DATA EXCERPTS:
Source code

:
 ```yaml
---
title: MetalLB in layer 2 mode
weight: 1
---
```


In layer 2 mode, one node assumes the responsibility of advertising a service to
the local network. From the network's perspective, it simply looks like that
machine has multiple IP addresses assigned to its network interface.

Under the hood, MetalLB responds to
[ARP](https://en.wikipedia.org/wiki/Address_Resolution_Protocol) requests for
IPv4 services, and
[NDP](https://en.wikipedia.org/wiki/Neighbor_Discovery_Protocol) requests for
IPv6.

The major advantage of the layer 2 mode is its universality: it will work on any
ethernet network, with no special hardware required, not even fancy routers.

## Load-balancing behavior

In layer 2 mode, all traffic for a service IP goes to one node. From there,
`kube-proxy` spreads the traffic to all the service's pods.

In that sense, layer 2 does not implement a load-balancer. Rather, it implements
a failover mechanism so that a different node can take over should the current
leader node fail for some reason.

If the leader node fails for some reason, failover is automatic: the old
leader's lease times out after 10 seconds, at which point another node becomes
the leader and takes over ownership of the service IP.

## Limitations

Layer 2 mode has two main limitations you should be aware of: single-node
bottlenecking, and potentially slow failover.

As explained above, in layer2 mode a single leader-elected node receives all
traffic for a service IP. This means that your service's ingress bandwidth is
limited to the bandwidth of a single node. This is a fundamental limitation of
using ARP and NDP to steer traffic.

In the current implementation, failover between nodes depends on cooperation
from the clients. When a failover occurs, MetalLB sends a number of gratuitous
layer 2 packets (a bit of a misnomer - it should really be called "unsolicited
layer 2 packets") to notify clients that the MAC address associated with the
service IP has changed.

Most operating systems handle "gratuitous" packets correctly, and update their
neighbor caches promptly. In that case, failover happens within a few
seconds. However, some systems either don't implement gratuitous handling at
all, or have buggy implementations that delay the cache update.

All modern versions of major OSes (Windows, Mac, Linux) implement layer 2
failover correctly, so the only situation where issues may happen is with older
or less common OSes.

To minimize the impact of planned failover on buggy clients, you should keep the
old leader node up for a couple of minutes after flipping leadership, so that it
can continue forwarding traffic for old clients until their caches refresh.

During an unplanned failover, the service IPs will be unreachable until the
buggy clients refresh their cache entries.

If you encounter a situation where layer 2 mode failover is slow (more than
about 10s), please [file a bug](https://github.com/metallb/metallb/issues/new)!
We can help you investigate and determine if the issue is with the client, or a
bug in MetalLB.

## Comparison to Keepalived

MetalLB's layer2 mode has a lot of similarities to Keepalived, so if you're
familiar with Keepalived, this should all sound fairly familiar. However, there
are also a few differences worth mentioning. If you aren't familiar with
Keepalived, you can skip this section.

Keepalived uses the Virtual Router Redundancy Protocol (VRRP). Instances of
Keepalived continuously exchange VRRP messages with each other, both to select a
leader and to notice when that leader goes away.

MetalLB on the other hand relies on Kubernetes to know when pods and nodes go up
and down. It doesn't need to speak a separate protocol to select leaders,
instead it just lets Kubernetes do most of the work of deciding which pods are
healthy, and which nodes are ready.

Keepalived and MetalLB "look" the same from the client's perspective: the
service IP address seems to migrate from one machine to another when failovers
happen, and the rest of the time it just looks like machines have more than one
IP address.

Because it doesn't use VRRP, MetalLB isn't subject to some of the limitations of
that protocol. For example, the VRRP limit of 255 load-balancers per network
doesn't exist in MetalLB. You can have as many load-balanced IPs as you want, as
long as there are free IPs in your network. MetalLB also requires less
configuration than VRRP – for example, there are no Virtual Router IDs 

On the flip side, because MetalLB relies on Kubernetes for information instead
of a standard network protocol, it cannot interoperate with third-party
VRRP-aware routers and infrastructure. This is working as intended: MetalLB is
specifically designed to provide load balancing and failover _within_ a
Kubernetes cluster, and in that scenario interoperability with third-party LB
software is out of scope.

AIM OF THE EXERCISE: Among the lines of the material, find those holding the word "requests" and return them.

EXERCISE OUTPUT:
[ARP](https://en.wikipedia.org/wiki/Address_Resolution_Protocol) requests for
[NDP](https://en.wikipedia.org/wiki/Neighbor_Discovery_Protocol) requests for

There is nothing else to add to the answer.